Repeat the whole listing word for word, skipping pictures.
• • •
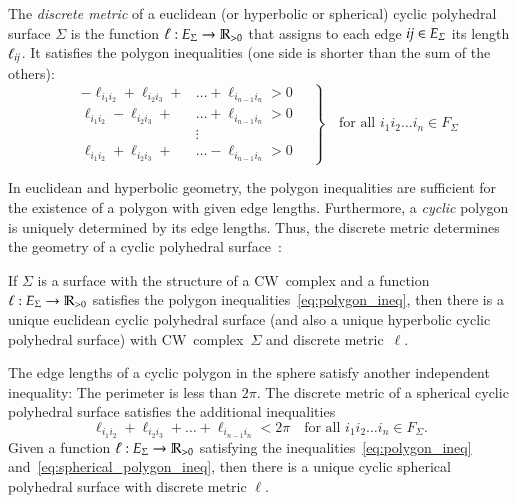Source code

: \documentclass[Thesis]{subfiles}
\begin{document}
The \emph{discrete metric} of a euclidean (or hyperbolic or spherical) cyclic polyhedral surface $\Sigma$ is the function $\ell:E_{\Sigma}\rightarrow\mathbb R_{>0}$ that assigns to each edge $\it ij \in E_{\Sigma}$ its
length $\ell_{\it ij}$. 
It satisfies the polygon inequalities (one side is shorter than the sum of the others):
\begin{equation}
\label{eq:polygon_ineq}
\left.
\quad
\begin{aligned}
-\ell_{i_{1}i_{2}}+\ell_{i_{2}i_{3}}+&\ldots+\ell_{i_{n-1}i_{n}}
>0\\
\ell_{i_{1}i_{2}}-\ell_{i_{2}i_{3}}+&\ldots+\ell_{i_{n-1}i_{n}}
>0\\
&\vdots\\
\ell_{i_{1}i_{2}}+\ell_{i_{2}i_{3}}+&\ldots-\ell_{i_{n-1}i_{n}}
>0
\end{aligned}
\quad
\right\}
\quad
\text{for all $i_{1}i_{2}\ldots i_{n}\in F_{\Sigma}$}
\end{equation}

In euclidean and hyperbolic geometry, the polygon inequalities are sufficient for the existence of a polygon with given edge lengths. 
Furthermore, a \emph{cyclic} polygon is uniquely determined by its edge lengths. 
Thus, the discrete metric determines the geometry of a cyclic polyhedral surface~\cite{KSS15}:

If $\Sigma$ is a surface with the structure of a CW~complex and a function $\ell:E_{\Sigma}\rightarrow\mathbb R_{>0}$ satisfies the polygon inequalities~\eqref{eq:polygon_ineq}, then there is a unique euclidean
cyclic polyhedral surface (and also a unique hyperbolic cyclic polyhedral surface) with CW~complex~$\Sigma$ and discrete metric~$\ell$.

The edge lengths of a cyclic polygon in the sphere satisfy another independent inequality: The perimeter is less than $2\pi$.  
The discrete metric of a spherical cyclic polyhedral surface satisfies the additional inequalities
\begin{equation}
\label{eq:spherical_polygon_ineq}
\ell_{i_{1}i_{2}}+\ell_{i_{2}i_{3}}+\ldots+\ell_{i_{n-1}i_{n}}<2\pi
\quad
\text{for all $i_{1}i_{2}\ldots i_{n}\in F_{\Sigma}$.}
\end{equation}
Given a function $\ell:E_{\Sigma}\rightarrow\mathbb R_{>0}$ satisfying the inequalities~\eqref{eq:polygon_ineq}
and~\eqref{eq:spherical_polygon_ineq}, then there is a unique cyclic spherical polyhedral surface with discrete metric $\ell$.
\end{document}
• • •
_Solution to the exercise_.
Source code

: \documentclass[Thesis]{subfiles}
\begin{document}
The \emph{discrete metric} of a euclidean (or hyperbolic or spherical) cyclic polyhedral surface $\Sigma$ is the function $\ell:E_{\Sigma}\rightarrow\mathbb R_{>0}$ that assigns to each edge $\it ij \in E_{\Sigma}$ its
length $\ell_{\it ij}$. 
It satisfies the polygon inequalities (one side is shorter than the sum of the others):
\begin{equation}
\label{eq:polygon_ineq}
\left.
\quad
\begin{aligned}
-\ell_{i_{1}i_{2}}+\ell_{i_{2}i_{3}}+&\ldots+\ell_{i_{n-1}i_{n}}
>0\\
\ell_{i_{1}i_{2}}-\ell_{i_{2}i_{3}}+&\ldots+\ell_{i_{n-1}i_{n}}
>0\\
&\vdots\\
\ell_{i_{1}i_{2}}+\ell_{i_{2}i_{3}}+&\ldots-\ell_{i_{n-1}i_{n}}
>0
\end{aligned}
\quad
\right\}
\quad
\text{for all $i_{1}i_{2}\ldots i_{n}\in F_{\Sigma}$}
\end{equation}

In euclidean and hyperbolic geometry, the polygon inequalities are sufficient for the existence of a polygon with given edge lengths. 
Furthermore, a \emph{cyclic} polygon is uniquely determined by its edge lengths. 
Thus, the discrete metric determines the geometry of a cyclic polyhedral surface~\cite{KSS15}:

If $\Sigma$ is a surface with the structure of a CW~complex and a function $\ell:E_{\Sigma}\rightarrow\mathbb R_{>0}$ satisfies the polygon inequalities~\eqref{eq:polygon_ineq}, then there is a unique euclidean
cyclic polyhedral surface (and also a unique hyperbolic cyclic polyhedral surface) with CW~complex~$\Sigma$ and discrete metric~$\ell$.

The edge lengths of a cyclic polygon in the sphere satisfy another independent inequality: The perimeter is less than $2\pi$.  
The discrete metric of a spherical cyclic polyhedral surface satisfies the additional inequalities
\begin{equation}
\label{eq:spherical_polygon_ineq}
\ell_{i_{1}i_{2}}+\ell_{i_{2}i_{3}}+\ldots+\ell_{i_{n-1}i_{n}}<2\pi
\quad
\text{for all $i_{1}i_{2}\ldots i_{n}\in F_{\Sigma}$.}
\end{equation}
Given a function $\ell:E_{\Sigma}\rightarrow\mathbb R_{>0}$ satisfying the inequalities~\eqref{eq:polygon_ineq}
and~\eqref{eq:spherical_polygon_ineq}, then there is a unique cyclic spherical polyhedral surface with discrete metric $\ell$.
\end{document}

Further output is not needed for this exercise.